6 January 2017

Do social networks really have a future in the mobile advertising business?


Social networks such as Facebook and Twitter are the daily destination of millions of consumers. In addition, the ads that we offer can be customized based on specific demographic elements, social connections, interests and customs. It is not very difficult to understand the attractiveness of advertising in social media.

In a recent study of BI Intelligence has analyzed the state of advertising in social media, especially Facebook and Twitter, as well as Tumblr and its emergence as an advertising medium. At the same time, the study reveals the growing importance of mobility, and how native ad formats tailored for mobile devices are pushing this market.
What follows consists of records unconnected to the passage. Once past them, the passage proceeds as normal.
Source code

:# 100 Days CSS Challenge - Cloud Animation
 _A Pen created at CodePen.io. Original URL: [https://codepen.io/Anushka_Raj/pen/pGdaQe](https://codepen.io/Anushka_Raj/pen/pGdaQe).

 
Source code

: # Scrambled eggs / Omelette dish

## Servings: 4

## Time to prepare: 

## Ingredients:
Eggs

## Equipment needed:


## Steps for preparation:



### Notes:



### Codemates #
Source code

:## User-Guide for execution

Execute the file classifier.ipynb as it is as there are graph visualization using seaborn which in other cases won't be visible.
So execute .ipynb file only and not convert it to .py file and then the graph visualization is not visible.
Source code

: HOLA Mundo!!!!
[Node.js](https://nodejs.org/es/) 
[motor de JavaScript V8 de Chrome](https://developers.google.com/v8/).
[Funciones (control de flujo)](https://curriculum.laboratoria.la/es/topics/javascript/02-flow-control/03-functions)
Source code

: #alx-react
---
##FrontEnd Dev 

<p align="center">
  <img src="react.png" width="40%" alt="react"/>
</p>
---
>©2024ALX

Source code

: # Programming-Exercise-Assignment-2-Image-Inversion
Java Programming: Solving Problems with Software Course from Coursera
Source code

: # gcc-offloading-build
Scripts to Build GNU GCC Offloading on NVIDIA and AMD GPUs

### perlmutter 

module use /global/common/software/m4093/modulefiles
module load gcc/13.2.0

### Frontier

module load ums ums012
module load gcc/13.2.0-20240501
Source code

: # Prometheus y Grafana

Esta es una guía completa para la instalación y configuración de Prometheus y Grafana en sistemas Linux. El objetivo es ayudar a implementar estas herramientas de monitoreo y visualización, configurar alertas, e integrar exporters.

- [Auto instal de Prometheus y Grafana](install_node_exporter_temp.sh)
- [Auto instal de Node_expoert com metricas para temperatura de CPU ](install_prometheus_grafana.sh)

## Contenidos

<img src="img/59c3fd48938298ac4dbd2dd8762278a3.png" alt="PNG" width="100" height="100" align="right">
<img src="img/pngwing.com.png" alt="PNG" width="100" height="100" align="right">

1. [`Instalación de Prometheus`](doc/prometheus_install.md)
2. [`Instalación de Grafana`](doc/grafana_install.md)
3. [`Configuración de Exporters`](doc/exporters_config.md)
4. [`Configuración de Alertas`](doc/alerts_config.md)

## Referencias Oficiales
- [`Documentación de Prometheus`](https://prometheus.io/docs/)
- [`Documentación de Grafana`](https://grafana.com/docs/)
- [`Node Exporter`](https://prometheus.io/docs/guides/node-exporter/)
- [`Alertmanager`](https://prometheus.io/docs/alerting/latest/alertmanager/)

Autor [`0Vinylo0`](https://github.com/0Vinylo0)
Do social networks really have a future in the mobile advertising businessAmong the main details of the study we can highlight the fact that social media advertising offers a unique potential advertising opportunity, as brands look at the fragmented media scene, social networks offer an interesting opportunity. Social networks offer scale, huge user bases and very detailed databases. And they have an active and very committed demographic base. In July 2012, the average American devoted an average of 12 hours per month to social networks, a figure that went up to 20 hours for young people between 18 and 24 years.

Even the most conservative forecasts predict massive growth. The figures that are handled exceed 11 billion dollars in advertising in 2017, from 4.7 billion in 2012. Advertising in social networks is a new and growing market, which still does not exceed between 1% and 10% Of the publicity budgets of the majority of the advertisers, which presents enormous possibilities of growth, but also continues to leave us some doubts on the matter.

The increasing use of mobility will be an element that drives its growth. Both Twitter and Facebook have already surpassed the 50% mark of mobile use, and seen the increasing penetration of mobile devices, growth is assured. Mobility accounted for 11% of Facebook’s revenue in 2012, and that its mobile advertising products were not put on the market until the end of the second quarter. Already in the fourth quarter, the weight in its income statement had reached 23%. Twitter is now announcing that its mobile revenues have surpassed those coming from traditional desktops.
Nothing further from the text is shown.